▶ [INSTRUCTIONS TO FOLLOW]:
Among the entries below, find the line with "所以，这个课程更倾向于培养思", then quote it and each following line up to and including the line with "在这个指导思想下，我把这门课", and nothing else.

▶ [THE INPUT]:
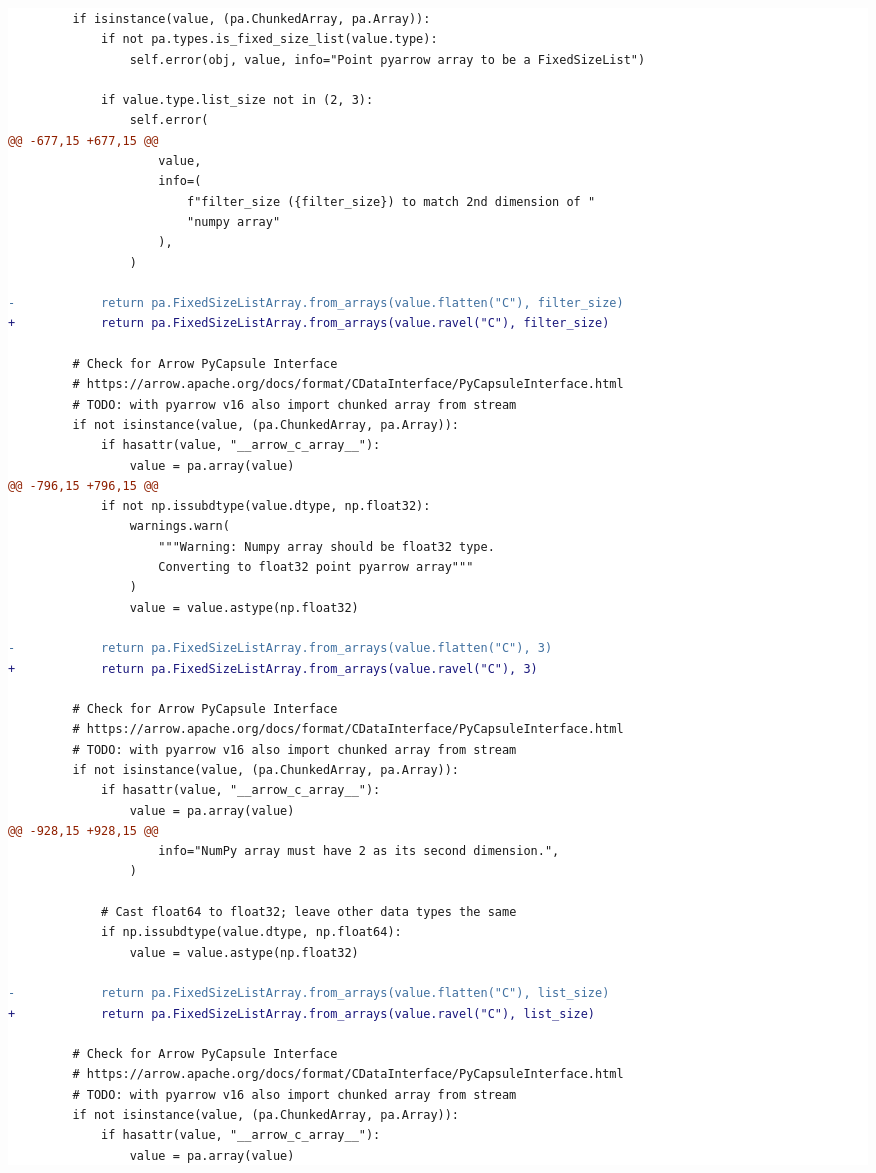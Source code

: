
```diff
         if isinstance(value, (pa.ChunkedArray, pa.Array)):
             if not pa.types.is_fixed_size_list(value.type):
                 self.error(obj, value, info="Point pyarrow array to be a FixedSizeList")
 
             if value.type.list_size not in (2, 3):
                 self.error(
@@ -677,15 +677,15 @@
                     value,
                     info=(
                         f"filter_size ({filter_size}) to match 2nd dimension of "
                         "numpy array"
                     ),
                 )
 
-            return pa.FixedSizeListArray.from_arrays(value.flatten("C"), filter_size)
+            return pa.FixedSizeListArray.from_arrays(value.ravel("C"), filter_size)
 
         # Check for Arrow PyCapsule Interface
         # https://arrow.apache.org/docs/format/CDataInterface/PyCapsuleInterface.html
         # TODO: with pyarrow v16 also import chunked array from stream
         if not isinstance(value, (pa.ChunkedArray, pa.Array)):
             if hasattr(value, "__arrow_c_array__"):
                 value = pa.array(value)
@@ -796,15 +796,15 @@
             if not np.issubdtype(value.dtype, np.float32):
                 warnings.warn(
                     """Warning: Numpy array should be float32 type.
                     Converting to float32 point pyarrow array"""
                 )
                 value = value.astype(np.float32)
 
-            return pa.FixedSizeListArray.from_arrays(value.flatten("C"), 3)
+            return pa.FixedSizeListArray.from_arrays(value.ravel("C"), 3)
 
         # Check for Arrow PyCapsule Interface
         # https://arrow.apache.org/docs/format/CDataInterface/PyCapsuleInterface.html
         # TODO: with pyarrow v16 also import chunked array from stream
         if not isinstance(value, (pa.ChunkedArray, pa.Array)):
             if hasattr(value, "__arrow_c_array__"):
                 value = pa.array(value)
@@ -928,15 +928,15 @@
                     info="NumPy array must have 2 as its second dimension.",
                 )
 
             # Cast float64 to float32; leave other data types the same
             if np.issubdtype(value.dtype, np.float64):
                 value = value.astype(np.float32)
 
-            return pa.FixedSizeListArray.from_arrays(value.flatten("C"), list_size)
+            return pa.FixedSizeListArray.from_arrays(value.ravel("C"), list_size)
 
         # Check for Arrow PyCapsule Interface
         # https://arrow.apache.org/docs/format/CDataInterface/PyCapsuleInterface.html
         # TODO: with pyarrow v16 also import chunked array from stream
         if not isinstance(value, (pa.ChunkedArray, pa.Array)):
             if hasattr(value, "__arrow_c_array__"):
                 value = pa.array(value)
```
* * *
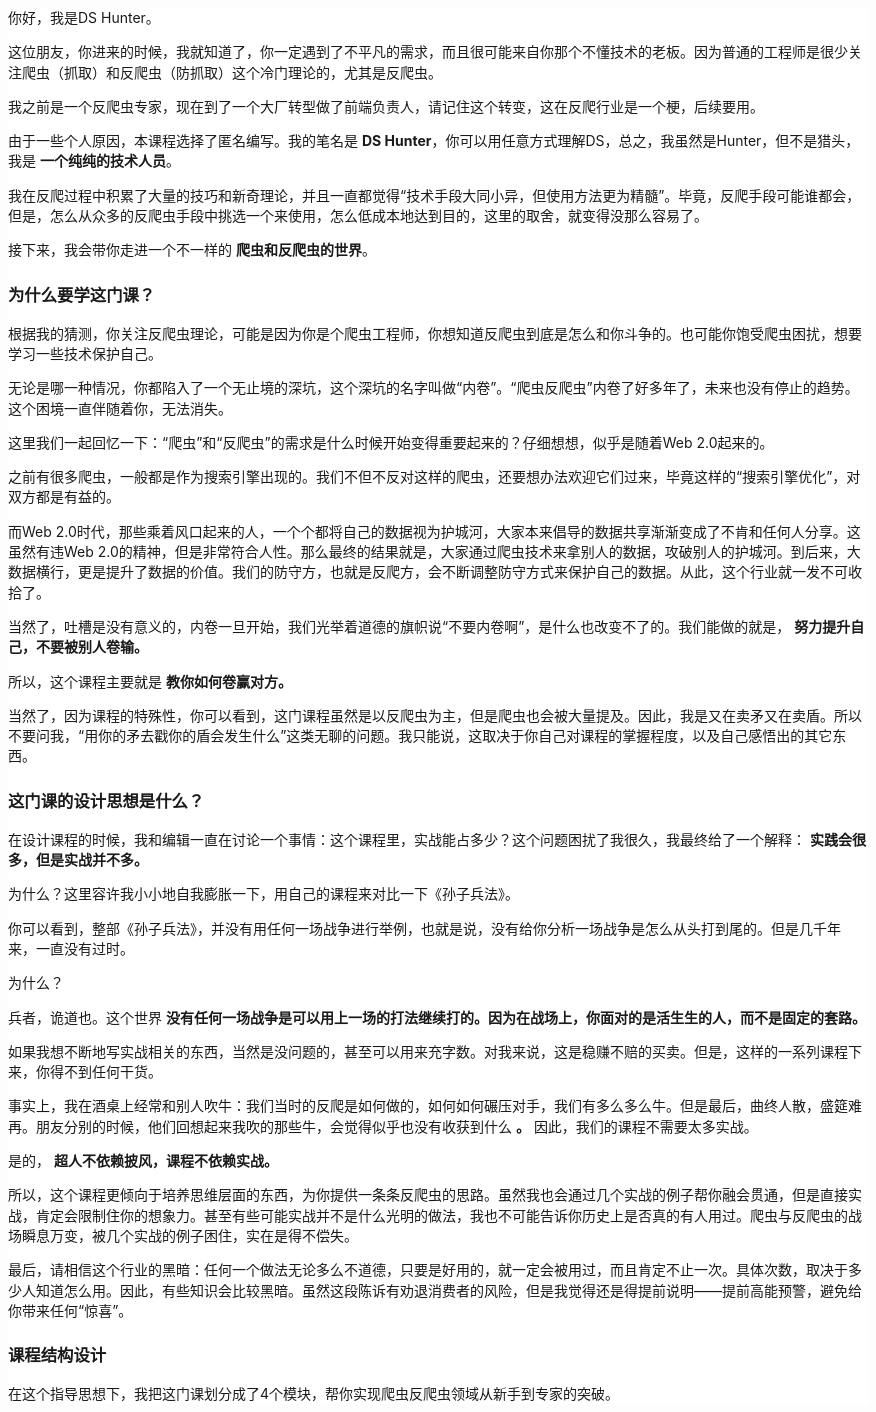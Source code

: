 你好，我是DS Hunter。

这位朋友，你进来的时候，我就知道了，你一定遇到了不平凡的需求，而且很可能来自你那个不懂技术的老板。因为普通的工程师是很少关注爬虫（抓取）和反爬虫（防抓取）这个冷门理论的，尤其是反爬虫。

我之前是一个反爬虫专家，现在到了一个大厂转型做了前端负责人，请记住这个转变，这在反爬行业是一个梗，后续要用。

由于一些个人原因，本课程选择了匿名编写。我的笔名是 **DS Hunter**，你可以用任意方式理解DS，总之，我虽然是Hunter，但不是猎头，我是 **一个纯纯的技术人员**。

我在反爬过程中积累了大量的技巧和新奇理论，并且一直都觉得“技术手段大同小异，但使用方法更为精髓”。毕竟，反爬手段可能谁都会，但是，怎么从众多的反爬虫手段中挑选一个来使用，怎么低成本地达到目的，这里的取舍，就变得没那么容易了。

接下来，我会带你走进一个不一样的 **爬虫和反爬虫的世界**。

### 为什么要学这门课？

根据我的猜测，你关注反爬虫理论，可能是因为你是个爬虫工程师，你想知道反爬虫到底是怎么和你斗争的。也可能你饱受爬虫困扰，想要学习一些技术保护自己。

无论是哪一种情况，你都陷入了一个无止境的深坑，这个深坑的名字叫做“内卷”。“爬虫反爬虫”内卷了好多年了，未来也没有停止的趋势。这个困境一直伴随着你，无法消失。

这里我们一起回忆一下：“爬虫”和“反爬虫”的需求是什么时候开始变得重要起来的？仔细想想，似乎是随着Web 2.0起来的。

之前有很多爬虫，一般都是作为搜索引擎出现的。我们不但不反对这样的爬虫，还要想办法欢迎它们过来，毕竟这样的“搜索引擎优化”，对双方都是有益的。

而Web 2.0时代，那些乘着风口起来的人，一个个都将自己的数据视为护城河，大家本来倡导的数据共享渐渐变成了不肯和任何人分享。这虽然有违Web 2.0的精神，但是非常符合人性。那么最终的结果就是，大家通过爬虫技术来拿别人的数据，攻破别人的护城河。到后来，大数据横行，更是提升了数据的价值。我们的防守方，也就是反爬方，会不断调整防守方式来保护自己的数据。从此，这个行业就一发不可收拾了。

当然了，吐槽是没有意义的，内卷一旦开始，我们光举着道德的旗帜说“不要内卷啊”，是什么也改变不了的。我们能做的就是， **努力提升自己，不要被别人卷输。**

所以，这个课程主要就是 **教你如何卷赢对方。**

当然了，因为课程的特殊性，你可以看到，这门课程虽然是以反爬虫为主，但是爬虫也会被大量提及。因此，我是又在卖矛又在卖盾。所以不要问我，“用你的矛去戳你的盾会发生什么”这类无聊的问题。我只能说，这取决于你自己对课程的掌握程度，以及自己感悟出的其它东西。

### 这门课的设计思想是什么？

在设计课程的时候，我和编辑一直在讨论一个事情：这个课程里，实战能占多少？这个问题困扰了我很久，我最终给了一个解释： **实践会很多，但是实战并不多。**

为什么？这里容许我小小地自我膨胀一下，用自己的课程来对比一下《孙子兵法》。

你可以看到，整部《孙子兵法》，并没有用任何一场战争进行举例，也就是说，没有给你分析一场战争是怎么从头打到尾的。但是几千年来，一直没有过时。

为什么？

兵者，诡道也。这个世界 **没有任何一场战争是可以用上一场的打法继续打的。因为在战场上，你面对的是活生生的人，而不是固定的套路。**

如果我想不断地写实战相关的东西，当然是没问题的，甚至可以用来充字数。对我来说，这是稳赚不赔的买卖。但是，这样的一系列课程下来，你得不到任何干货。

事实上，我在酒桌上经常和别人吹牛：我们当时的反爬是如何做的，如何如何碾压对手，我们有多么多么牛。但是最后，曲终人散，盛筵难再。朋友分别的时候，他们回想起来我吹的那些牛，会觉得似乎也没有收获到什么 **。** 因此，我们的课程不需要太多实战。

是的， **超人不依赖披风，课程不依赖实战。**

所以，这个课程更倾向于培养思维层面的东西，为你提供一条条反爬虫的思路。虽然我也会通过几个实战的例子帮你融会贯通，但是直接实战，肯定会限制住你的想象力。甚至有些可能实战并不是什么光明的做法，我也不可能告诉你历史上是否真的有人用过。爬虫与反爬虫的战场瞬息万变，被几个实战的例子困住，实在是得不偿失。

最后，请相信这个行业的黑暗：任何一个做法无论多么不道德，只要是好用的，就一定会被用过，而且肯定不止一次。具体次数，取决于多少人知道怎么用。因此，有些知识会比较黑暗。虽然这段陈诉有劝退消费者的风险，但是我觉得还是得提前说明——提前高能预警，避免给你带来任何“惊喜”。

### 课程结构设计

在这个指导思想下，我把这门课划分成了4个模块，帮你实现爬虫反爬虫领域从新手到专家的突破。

▶ [EXPECTED OUTPUT]:
所以，这个课程更倾向于培养思维层面的东西，为你提供一条条反爬虫的思路。虽然我也会通过几个实战的例子帮你融会贯通，但是直接实战，肯定会限制住你的想象力。甚至有些可能实战并不是什么光明的做法，我也不可能告诉你历史上是否真的有人用过。爬虫与反爬虫的战场瞬息万变，被几个实战的例子困住，实在是得不偿失。

最后，请相信这个行业的黑暗：任何一个做法无论多么不道德，只要是好用的，就一定会被用过，而且肯定不止一次。具体次数，取决于多少人知道怎么用。因此，有些知识会比较黑暗。虽然这段陈诉有劝退消费者的风险，但是我觉得还是得提前说明——提前高能预警，避免给你带来任何“惊喜”。

### 课程结构设计

在这个指导思想下，我把这门课划分成了4个模块，帮你实现爬虫反爬虫领域从新手到专家的突破。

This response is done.